Police Chief Bernard Melekian is leaving the Pasadena Police Department to take a job with the United States Attorney General's Office in Washington D.C. When the announcement that came down, my phone began ringing with callers asking what can we do to stop Deputy Chief Christopher Vicino from becoming permanent chief?
Last year Melekian moved to the City Manager's office until a permanent manager was found. This short term appointment gave Vicino the responsibility to manage the day-to-day operations of the department until Melekian's return, but instead, Melekian gave him full range. With Vicino in charge, within weeks he transferred numerous employees to other areas, a veteran Black commander was asked to retire, another Black commander immediately announced his retirement, and a Black lieutenant was reduced in rank for Vicino's perception of duty problems. Because of their ranks, none of these employees were union protected and served at the peril of Vicino. Complaints were made to Melekian in his role as City Manager about Vicino, but not wanting it to appear he had no trust in his selection; he took a back seat approach saying that he turned over the department to Vicino.
Prior to leaving the City Manager's position, however, Melekian hired a law firm to investigate the complaints against Vicino. The outcome of this investigation is not known since the City has taken the position of an attorney-client privilege. But we do know that several employees voiced strong objection to Vicino's control and abilities to lead the department. In discussions with Black employees in the department, there is no support for Vicino as the interim and/or permanent police chief. They have basically said if you don't walk and talk like Vicino, then you must go.

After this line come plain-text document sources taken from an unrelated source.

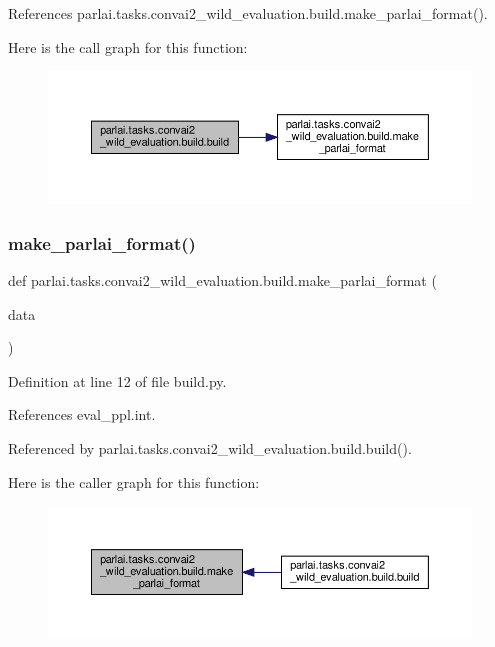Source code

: References parlai.\+tasks.\+convai2\+\_\+wild\+\_\+evaluation.\+build.\+make\+\_\+parlai\+\_\+format().

Here is the call graph for this function\+:
\nopagebreak
\begin{figure}[H]
\begin{center}
\leavevmode
\includegraphics[width=350pt]{namespaceparlai_1_1tasks_1_1convai2__wild__evaluation_1_1build_a7f46320f8766498ee5f87f68e24da31b_cgraph}
\end{center}
\end{figure}
\mbox{\label{namespaceparlai_1_1tasks_1_1convai2__wild__evaluation_1_1build_a6c2b84806e2cb18c6eedb72d161dec5e}} 
\subsubsection{\texorpdfstring{make\+\_\+parlai\+\_\+format()}{make\_parlai\_format()}}
{\footnotesize\ttfamily def parlai.\+tasks.\+convai2\+\_\+wild\+\_\+evaluation.\+build.\+make\+\_\+parlai\+\_\+format (\begin{DoxyParamCaption}\item[{}]{data }\end{DoxyParamCaption})}



Definition at line 12 of file build.\+py.



References eval\+\_\+ppl.\+int.



Referenced by parlai.\+tasks.\+convai2\+\_\+wild\+\_\+evaluation.\+build.\+build().

Here is the caller graph for this function\+:
\nopagebreak
\begin{figure}[H]
\begin{center}
\leavevmode
\includegraphics[width=350pt]{namespaceparlai_1_1tasks_1_1convai2__wild__evaluation_1_1build_a6c2b84806e2cb18c6eedb72d161dec5e_icgraph}
\end{center}
\end{figure}
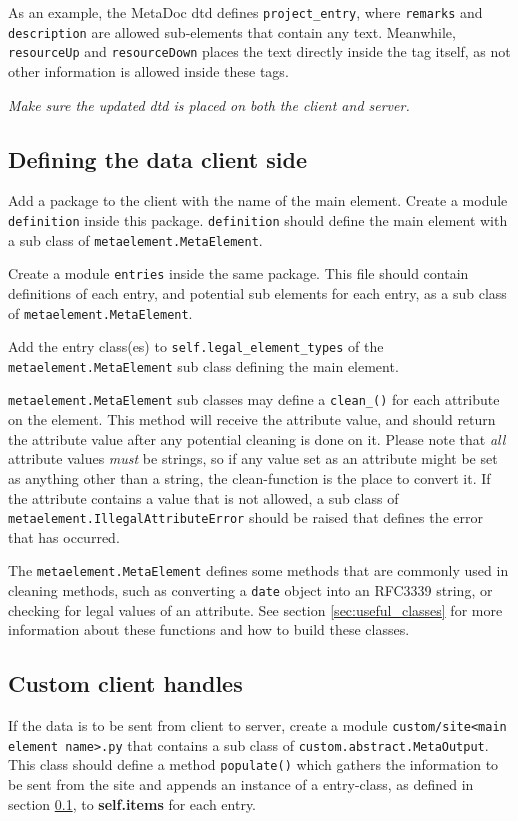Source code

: As an example, the MetaDoc \gls{dtd} \cite{metadoc_dtd} defines
\texttt{project\_entry}, where \texttt{remarks} and \texttt{description} are
allowed sub-elements that contain any text. Meanwhile, \texttt{resourceUp} and
\texttt{resourceDown} places the text directly inside the tag itself, as not
other information is allowed inside these tags.

\textit{Make sure the updated \gls{dtd} is placed on both the client and
server.}

\subsection{Defining the data client side}
\label{sec:defclientmodel}
Add a package \cite{python_modules} to the client with the name of the main
element. Create a module \texttt{definition} inside this package.
\texttt{definition} should define the main element with a sub class of
\texttt{metaelement.MetaElement}.

Create a module \texttt{entries} inside the same package. This file should
contain definitions of each entry, and potential sub elements for each entry,
as a sub class of \texttt{metaelement.MetaElement}. 

Add the entry class(es) to \texttt{self.legal\_element\_types} of the \\ 
\texttt{metaelement.MetaElement} sub class defining the main element. 

\texttt{metaelement.MetaElement} sub classes may define a
\texttt{clean\_<attribute name>()} for each attribute on the element. This
method will receive the attribute value, and should return the attribute value
after any potential cleaning is done on it. Please note that \textit{all}
attribute values \textit{must} be strings, so if any value set as an attribute
might be set as anything other than a string, the clean-function is the place
to convert it. If the attribute contains a value that is not allowed, a sub
class of \texttt{metaelement.IllegalAttributeError} should be raised that
defines the error that has occurred. 

The \texttt{metaelement.MetaElement} defines some methods that are commonly
used in cleaning methods, such as converting a \texttt{date} object into an
RFC3339 string, or checking for legal values of an attribute. See section
\ref{sec:useful_classes} for more information about these functions and how to
build these classes.

\subsection{Custom client handles}
If the data is to be sent from client to server, create a module
\texttt{custom/site<main element name>.py} that contains a sub class of
\texttt{custom.abstract.MetaOutput}. This class should define a method
\texttt{populate()} which gathers the information to be sent from the site and
appends an instance of a entry-class, as defined in section
\ref{sec:defclientmodel}, to \textbf{self.items} for each entry.


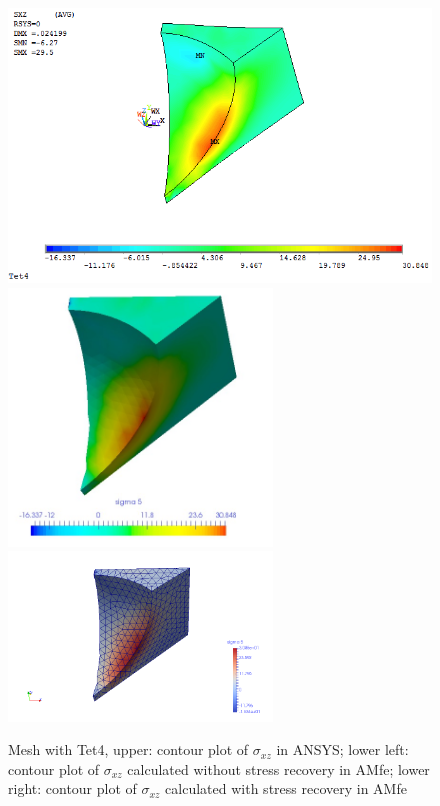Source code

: \begin{figure}[htbp]
	\begin{center}
		\includegraphics[width=13cm,clip]{Tet4Sxz.png} 
		\includegraphics[width=7cm,clip]{Tet4SxzPD.png} 		
		\includegraphics[width=7cm,clip]{Tet4SxzP.png} 		
		\caption{Mesh with Tet4, upper: contour plot of $\sigma_{xz}$ in ANSYS; lower left: contour plot of $\sigma_{xz}$ calculated without stress recovery in AMfe; lower right: contour plot of $\sigma_{xz}$ calculated with stress recovery in AMfe} \label{fig: Tet4_Sxz}
	\end{center}
\end{figure}
\clearpage 


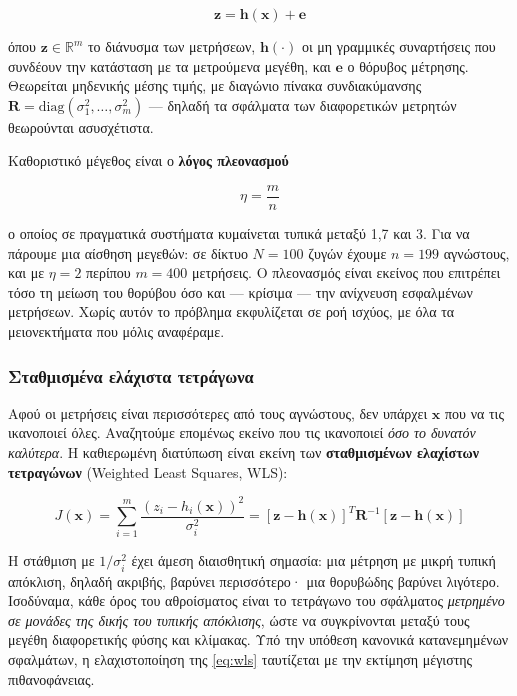 \begin{equation}
\mathbf{z} = \mathbf{h}(\mathbf{x}) + \mathbf{e}
\label{eq:measmodel}
\end{equation}

όπου $\mathbf{z} \in \mathbb{R}^{m}$ το διάνυσμα των μετρήσεων, $\mathbf{h}(\cdot)$ οι μη
γραμμικές συναρτήσεις που συνδέουν την κατάσταση με τα μετρούμενα μεγέθη, και $\mathbf{e}$
ο θόρυβος μέτρησης. Θεωρείται μηδενικής μέσης τιμής, με διαγώνιο πίνακα συνδιακύμανσης
$\mathbf{R} = \mathrm{diag}(\sigma_1^2, \ldots, \sigma_m^2)$ — δηλαδή τα σφάλματα των
διαφορετικών μετρητών θεωρούνται ασυσχέτιστα.

Καθοριστικό μέγεθος είναι ο \textbf{λόγος πλεονασμού}

\begin{equation}
\eta = \frac{m}{n}
\label{eq:redundancy}
\end{equation}

ο οποίος σε πραγματικά συστήματα κυμαίνεται τυπικά μεταξύ 1,7 και 3. Για να πάρουμε μια
αίσθηση μεγεθών: σε δίκτυο $N = 100$ ζυγών έχουμε $n = 199$ αγνώστους, και με $\eta = 2$
περίπου $m = 400$ μετρήσεις. Ο πλεονασμός είναι εκείνος που επιτρέπει τόσο τη μείωση του
θορύβου όσο και — κρίσιμα — την ανίχνευση εσφαλμένων μετρήσεων. Χωρίς αυτόν το πρόβλημα
εκφυλίζεται σε ροή ισχύος, με όλα τα μειονεκτήματα που μόλις αναφέραμε.

\subsubsection*{Σταθμισμένα ελάχιστα τετράγωνα}

Αφού οι μετρήσεις είναι περισσότερες από τους αγνώστους, δεν υπάρχει $\mathbf{x}$ που να τις
ικανοποιεί όλες. Αναζητούμε επομένως εκείνο που τις ικανοποιεί \emph{όσο το δυνατόν
καλύτερα}. Η καθιερωμένη διατύπωση είναι εκείνη των \textbf{σταθμισμένων ελαχίστων
τετραγώνων} (Weighted Least Squares, WLS):

\begin{equation}
J(\mathbf{x}) = \sum_{i=1}^{m} \frac{\left(z_i - h_i(\mathbf{x})\right)^2}{\sigma_i^2}
             = \left[\mathbf{z}-\mathbf{h}(\mathbf{x})\right]^{T} \mathbf{R}^{-1}
               \left[\mathbf{z}-\mathbf{h}(\mathbf{x})\right]
\label{eq:wls}
\end{equation}

Η στάθμιση με $1/\sigma_i^2$ έχει άμεση διαισθητική σημασία: μια μέτρηση με μικρή
τυπική απόκλιση, δηλαδή ακριβής, βαρύνει περισσότερο· μια θορυβώδης βαρύνει λιγότερο.
Ισοδύναμα, κάθε όρος του αθροίσματος είναι το τετράγωνο του σφάλματος \emph{μετρημένο σε
μονάδες της δικής του τυπικής απόκλισης}, ώστε να συγκρίνονται μεταξύ τους μεγέθη
διαφορετικής φύσης και κλίμακας. Υπό την υπόθεση κανονικά κατανεμημένων σφαλμάτων, η
ελαχιστοποίηση της \eqref{eq:wls} ταυτίζεται με την εκτίμηση μέγιστης πιθανοφάνειας.

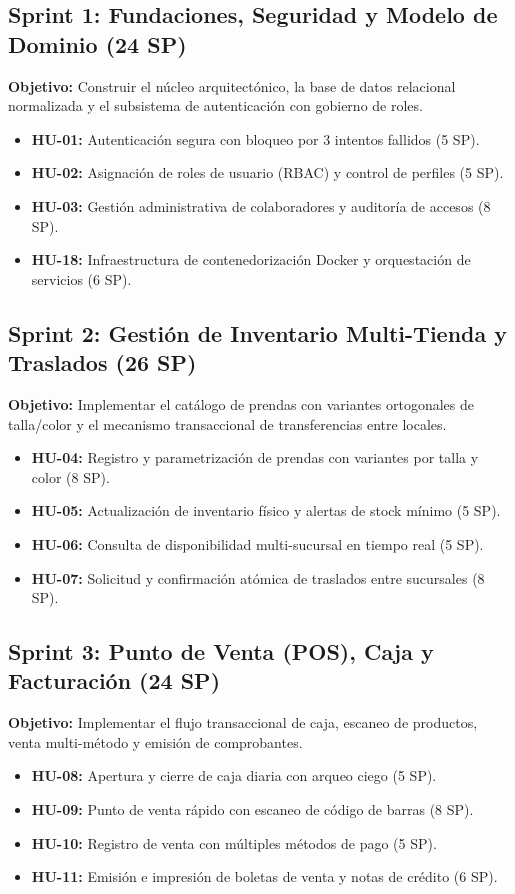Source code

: \subsection{Sprint 1: Fundaciones, Seguridad y Modelo de Dominio (24 SP)}
\textbf{Objetivo:} Construir el núcleo arquitectónico, la base de datos relacional normalizada y el subsistema de autenticación con gobierno de roles.
\begin{itemize}
    \item \textbf{HU-01:} Autenticación segura con bloqueo por 3 intentos fallidos (5 SP).
    \item \textbf{HU-02:} Asignación de roles de usuario (RBAC) y control de perfiles (5 SP).
    \item \textbf{HU-03:} Gestión administrativa de colaboradores y auditoría de accesos (8 SP).
    \item \textbf{HU-18:} Infraestructura de contenedorización Docker y orquestación de servicios (6 SP).
\end{itemize}

\subsection{Sprint 2: Gestión de Inventario Multi-Tienda y Traslados (26 SP)}
\textbf{Objetivo:} Implementar el catálogo de prendas con variantes ortogonales de talla/color y el mecanismo transaccional de transferencias entre locales.
\begin{itemize}
    \item \textbf{HU-04:} Registro y parametrización de prendas con variantes por talla y color (8 SP).
    \item \textbf{HU-05:} Actualización de inventario físico y alertas de stock mínimo (5 SP).
    \item \textbf{HU-06:} Consulta de disponibilidad multi-sucursal en tiempo real (5 SP).
    \item \textbf{HU-07:} Solicitud y confirmación atómica de traslados entre sucursales (8 SP).
\end{itemize}

\subsection{Sprint 3: Punto de Venta (POS), Caja y Facturación (24 SP)}
\textbf{Objetivo:} Implementar el flujo transaccional de caja, escaneo de productos, venta multi-método y emisión de comprobantes.
\begin{itemize}
    \item \textbf{HU-08:} Apertura y cierre de caja diaria con arqueo ciego (5 SP).
    \item \textbf{HU-09:} Punto de venta rápido con escaneo de código de barras (8 SP).
    \item \textbf{HU-10:} Registro de venta con múltiples métodos de pago (5 SP).
    \item \textbf{HU-11:} Emisión e impresión de boletas de venta y notas de crédito (6 SP).
\end{itemize}

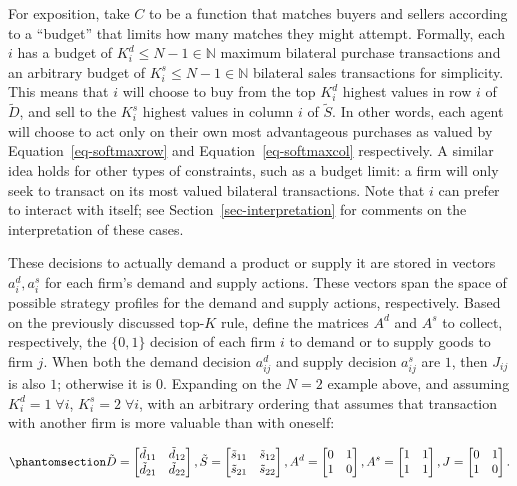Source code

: \documentclass[
]{article}
\theoremstyle{definition}
\theoremstyle{plain}
\theoremstyle{remark}
\begin{document}
For exposition, take \(C\) to be a function that matches buyers and
sellers according to a ``budget'' that limits how many matches they
might attempt. Formally, each \(i\) has a budget of
\(K_i^d \leq N-1 \in \mathbb{N}\) maximum bilateral purchase
transactions and an arbitrary budget of
\(K_i^s \leq N-1 \in \mathbb{N}\) bilateral sales transactions for
simplicity. This means that \(i\) will choose to buy from the top
\(K_i^d\) highest values in row \(i\) of \(\tilde{D}\), and sell to the
\(K_i^s\) highest values in column \(i\) of \(\tilde{S}\). In other
words, each agent will choose to act only on their own most advantageous
purchases as valued by Equation~\ref{eq-softmaxrow} and
Equation~\ref{eq-softmaxcol} respectively. A similar idea holds for
other types of constraints, such as a budget limit: a firm will only
seek to transact on its most valued bilateral transactions. Note that
\(i\) can prefer to interact with itself; see
Section~\ref{sec-interpretation} for comments on the interpretation of
these cases.

These decisions to actually demand a product or supply it are stored in
vectors \(a_i^d, a_i^s\) for each firm's demand and supply actions.
These vectors span the space of possible strategy profiles for the
demand and supply actions, respectively. Based on the previously
discussed top-\(K\) rule, define the matrices \(A^d\) and \(A^s\) to
collect, respectively, the \(\{0, 1\}\) decision of each firm \(i\) to
demand or to supply goods to firm \(j\). When both the demand decision
\(a_{ij}^d\) and supply decision \(a_{ij}^s\) are \(1\), then \(J_{ij}\)
is also \(1\); otherwise it is \(0\). Expanding on the \(N=2\) example
above, and assuming \(K_i^d=1 \; \forall i\), \(K_i^s=2 \; \forall i\),
with an arbitrary ordering that assumes that transaction with another
firm is more valuable than with oneself:

\begin{equation}\phantomsection\label{eq-ntwoexample}{
\tilde{D} = 
\begin{bmatrix}
\tilde{d}_{11} & \tilde{d}_{12} \\
\tilde{d}_{21} & \tilde{d}_{22}
\end{bmatrix}
,
\tilde{S} = 
\begin{bmatrix}
\tilde{s}_{11} & \tilde{s}_{12} \\
\tilde{s}_{21} & \tilde{s}_{22}
\end{bmatrix}
,
A^d = 
\begin{bmatrix}
0 & 1 \\
1 & 0
\end{bmatrix}
,
A^s = 
\begin{bmatrix}
1 & 1 \\
1 & 1
\end{bmatrix}
,
J = 
\begin{bmatrix}
0 & 1 \\
1 & 0
\end{bmatrix}.
}\end{equation}
\end{document}
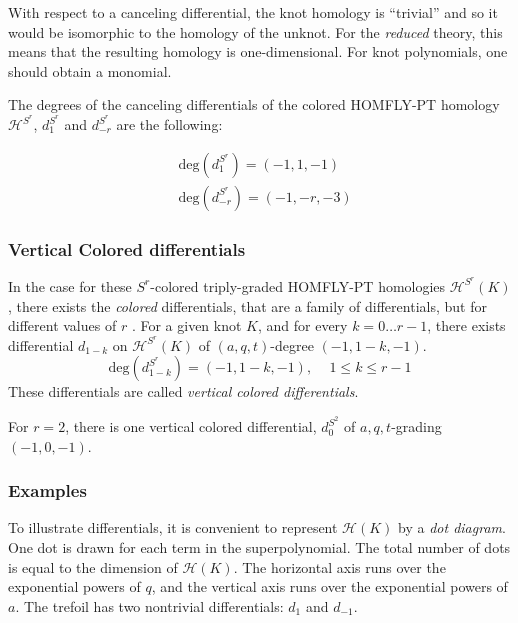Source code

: \documentclass[a4paper,titlepage,twoside]{book}
\begin{document}
With respect to a canceling differential, the knot homology  is ``trivial'' and so it would be isomorphic to the homology of the unknot.  For the \emph{reduced} theory, this means that the resulting homology is one-dimensional.  For knot polynomials, one should obtain a monomial.

The degrees of the canceling differentials of the colored HOMFLY-PT homology $\mathcal{H}^{S^r}$, $d_1^{S^r}$ and $d^{S^r}_{-r}$ are the following:

\[
\begin{aligned}
  & \text{deg}{ (d_1^{S^r}) } = ( -1, 1, -1 ) \\ 
  & \text{deg}{ (d_{-r}^{S^r} ) } = (-1,-r,-3)
\end{aligned}
\]



\subsubsection{Vertical Colored differentials}

In the case for these $S^r$-colored triply-graded HOMFLY-PT homologies $\mathcal{H}^{S^r}{ (K)}$, there exists the \emph{colored} differentials, that are a family of differentials, but for different values of $r$ \cite{GukovStosic2012}.  For a given knot $K$, and for every $k=0 \dots r-1$, there exists differential $d_{1-k}$ on $\mathcal{H}^{ S^r}{ (K)}$ of $(a,q,t)$-degree $(-1,1-k,-1)$.  
\begin{equation}
  \text{deg}{ (d^{S^r}_{1-k}) } = (-1,1-k, -1), \quad \, 1 \leq k \leq r-1
\end{equation}
These differentials are called \emph{vertical colored differentials}.  

For $r=2$, there is one vertical colored differential, $d_0^{S^2}$ of $a,q,t$-grading $(-1,0,-1)$.  

\subsubsection{Examples}




To illustrate differentials, it is convenient to represent $\mathcal{H}{(K)}$ by a \emph{dot diagram}. One dot is drawn for each term in the superpolynomial.  The total number of dots is equal to the dimension of $\mathcal{H}{(K)}$.  The horizontal axis runs over the exponential powers of $q$, and the vertical axis runs over the exponential powers of $a$.  The trefoil has two nontrivial differentials: $d_1$ and $d_{-1}$.  
\end{document}
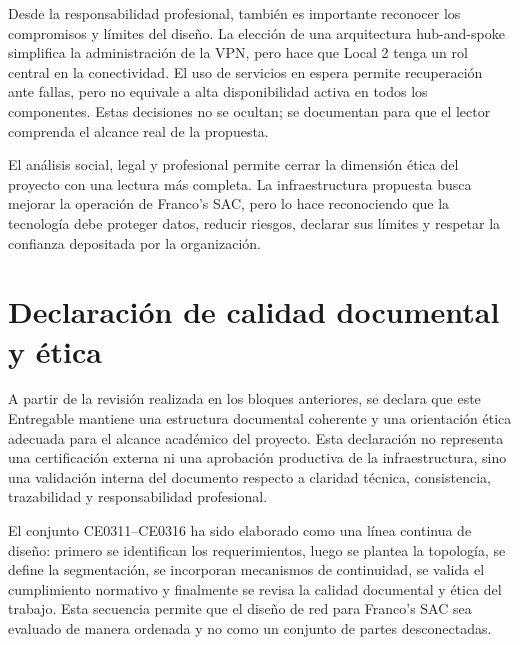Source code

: \documentclass[11pt, a4paper, oneside]{report}
\begin{document}
Desde la responsabilidad profesional, también es importante reconocer los compromisos y límites del diseño. La elección de una arquitectura hub-and-spoke simplifica la administración de la VPN, pero hace que Local 2 tenga un rol central en la conectividad. El uso de servicios en espera permite recuperación ante fallas, pero no equivale a alta disponibilidad activa en todos los componentes. Estas decisiones no se ocultan; se documentan para que el lector comprenda el alcance real de la propuesta.

El análisis social, legal y profesional permite cerrar la dimensión ética del proyecto con una lectura más completa. La infraestructura propuesta busca mejorar la operación de Franco's SAC, pero lo hace reconociendo que la tecnología debe proteger datos, reducir riesgos, declarar sus límites y respetar la confianza depositada por la organización.

\section{Declaración de calidad documental y ética}

A partir de la revisión realizada en los bloques anteriores, se declara que este Entregable mantiene una estructura documental coherente y una orientación ética adecuada para el alcance académico del proyecto. Esta declaración no representa una certificación externa ni una aprobación productiva de la infraestructura, sino una validación interna del documento respecto a claridad técnica, consistencia, trazabilidad y responsabilidad profesional.

El conjunto CE0311--CE0316 ha sido elaborado como una línea continua de diseño: primero se identifican los requerimientos, luego se plantea la topología, se define la segmentación, se incorporan mecanismos de continuidad, se valida el cumplimiento normativo y finalmente se revisa la calidad documental y ética del trabajo. Esta secuencia permite que el diseño de red para Franco's SAC sea evaluado de manera ordenada y no como un conjunto de partes desconectadas.

\renewcommand{\arraystretch}{1.3}
\footnotesize
{}
\end{document}
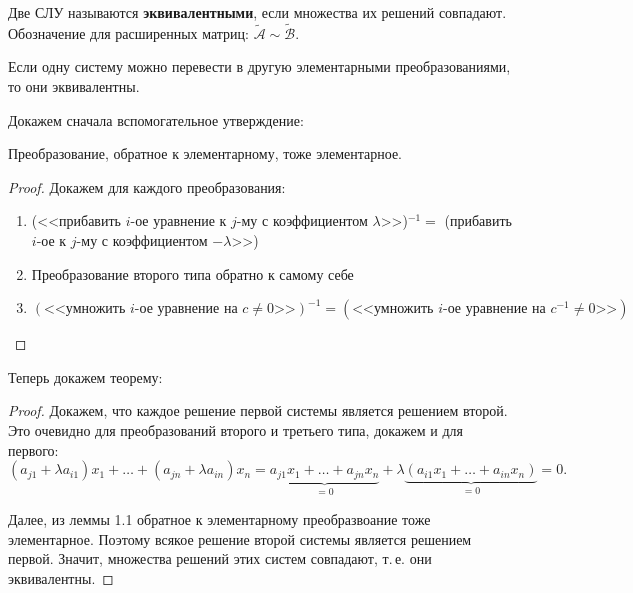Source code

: \begin{definition}
    Две СЛУ называются \textbf{эквивалентными}, если множества их решений совпадают. Обозначение для расширенных матриц: $\widetilde{\mathcal{A}} \sim \widetilde{\mathcal{B}}$.
\end{definition}

\begin{theorem}
    Если одну систему можно перевести в другую элементарными преобразованиями, то они \mbox{эквивалентны}.
\end{theorem}

Докажем сначала вспомогательное утверждение:

\begin{lemma}
    Преобразование, обратное к элементарному, тоже элементарное.
\end{lemma}

\begin{proof}
    Докажем для каждого преобразования:
    \begin{enumerate}
        \item (<<прибавить $i$-ое уравнение к $j$-му с коэффициентом $\lambda$>>)$^{-1} = {}$ (прибавить $i$-ое к $j$-му с коэффициентом $-\lambda$>>)
        \item Преобразование второго типа обратно к самому себе
        \item $(\text{<<умножить $i$-ое уравнение на $c \ne 0$>>})^{-1} = (\text{<<умножить $i$-ое уравнение на $c^{-1} \ne 0$>>})$
    \end{enumerate}
\end{proof}

Теперь докажем теорему:

\begin{proof}
    Докажем, что каждое решение первой системы является решением второй. Это очевидно для преобразований второго и третьего типа, докажем и для первого:
    $$
    (a_{j1} + \lambda a_{i1})x_1 + \ldots + (a_{jn} + \lambda a_{in})x_n = \underbrace{a_{j1}x_1 + \ldots + a_{jn}x_n}_{{} = 0} + \lambda\underbrace{(a_{i1}x_1 + \ldots + a_{in}x_n)}_{{} = 0} = 0.
    $$

    Далее, из леммы 1.1 обратное к элементарному преобразвоание тоже элементарное. Поэтому всякое решение второй системы является решением первой. Значит, множества решений этих систем совпадают, т.\,е. они эквивалентны.
\end{proof}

We now see Vicino running to the Black churches trying to gain their support as the new police chief as he did back in 2008. It is clear Vicino is trying to shed his criminal past from the charges brought against him previously from the District Attorney's Office for excessive force against the late community activist Michael Zinzun. However, by many accounts, the Black community views Vacino as the most hated cop in Pasadena, because of his involvement in the incident that took out the eye of Zin Zun. The African American community has never forgiven Vicino for his involvement in the beating and maiming of Michael. White folks always forgive other white folks for what they do to Blacks, so it is no surprise that Vicino is being considered the new chief, as the Friday, October 16, 2009 article in the Pasadena Star News implies. Vicino says he did not put Zin Zun's eye out, but he was there participating with the officer who did, just like the gang of LAPD officers in Simi Valley who beat Rodney King, as he lay on the ground, being beaten.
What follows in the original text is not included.